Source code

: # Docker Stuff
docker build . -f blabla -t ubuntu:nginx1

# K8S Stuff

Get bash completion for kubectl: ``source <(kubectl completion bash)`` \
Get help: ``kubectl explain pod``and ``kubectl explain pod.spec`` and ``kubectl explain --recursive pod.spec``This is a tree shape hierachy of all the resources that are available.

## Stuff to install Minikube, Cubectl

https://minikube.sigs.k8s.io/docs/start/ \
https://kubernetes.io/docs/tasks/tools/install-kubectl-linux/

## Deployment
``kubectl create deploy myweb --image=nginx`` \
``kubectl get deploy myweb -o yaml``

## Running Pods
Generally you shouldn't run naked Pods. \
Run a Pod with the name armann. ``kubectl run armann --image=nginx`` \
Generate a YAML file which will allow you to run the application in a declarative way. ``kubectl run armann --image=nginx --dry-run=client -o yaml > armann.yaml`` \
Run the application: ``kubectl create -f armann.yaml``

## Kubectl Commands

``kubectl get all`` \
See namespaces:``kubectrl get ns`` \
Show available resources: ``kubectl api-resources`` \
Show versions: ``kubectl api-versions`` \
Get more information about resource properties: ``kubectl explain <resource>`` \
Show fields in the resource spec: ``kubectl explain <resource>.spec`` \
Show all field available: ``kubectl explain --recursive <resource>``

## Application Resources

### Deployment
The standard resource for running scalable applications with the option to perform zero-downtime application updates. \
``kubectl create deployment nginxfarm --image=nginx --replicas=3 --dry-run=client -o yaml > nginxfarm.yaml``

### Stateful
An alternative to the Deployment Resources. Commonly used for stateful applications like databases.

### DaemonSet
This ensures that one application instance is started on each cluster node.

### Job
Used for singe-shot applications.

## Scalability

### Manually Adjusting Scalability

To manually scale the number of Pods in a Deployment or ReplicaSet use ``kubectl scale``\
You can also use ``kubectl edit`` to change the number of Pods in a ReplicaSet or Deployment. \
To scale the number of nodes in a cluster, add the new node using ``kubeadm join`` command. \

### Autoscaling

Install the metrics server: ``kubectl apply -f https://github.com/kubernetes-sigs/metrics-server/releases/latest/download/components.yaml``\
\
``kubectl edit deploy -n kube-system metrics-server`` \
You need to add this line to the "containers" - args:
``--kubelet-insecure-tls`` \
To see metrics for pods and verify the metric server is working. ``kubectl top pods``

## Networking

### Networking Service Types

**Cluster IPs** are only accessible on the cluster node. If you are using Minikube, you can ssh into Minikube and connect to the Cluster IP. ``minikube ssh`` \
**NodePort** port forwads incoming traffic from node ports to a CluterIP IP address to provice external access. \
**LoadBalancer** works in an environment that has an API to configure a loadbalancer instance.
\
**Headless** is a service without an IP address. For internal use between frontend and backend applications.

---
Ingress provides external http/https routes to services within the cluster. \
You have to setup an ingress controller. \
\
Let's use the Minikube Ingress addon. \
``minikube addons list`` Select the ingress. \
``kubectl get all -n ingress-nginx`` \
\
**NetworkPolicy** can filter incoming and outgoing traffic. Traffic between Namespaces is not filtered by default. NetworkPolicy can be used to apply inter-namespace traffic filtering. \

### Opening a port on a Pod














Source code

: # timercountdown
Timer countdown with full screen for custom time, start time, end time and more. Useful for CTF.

■ ■ ■ ■ ■

Exactly the lines above from the one with "external access. \" to the one with "the ingress. \", both included, are to be quoted; leave the rest out.

**NodePort** port forwads incoming traffic from node ports to a CluterIP IP address to provice external access. \
**LoadBalancer** works in an environment that has an API to configure a loadbalancer instance.
\
**Headless** is a service without an IP address. For internal use between frontend and backend applications.

---
Ingress provides external http/https routes to services within the cluster. \
You have to setup an ingress controller. \
\
Let's use the Minikube Ingress addon. \
``minikube addons list`` Select the ingress. \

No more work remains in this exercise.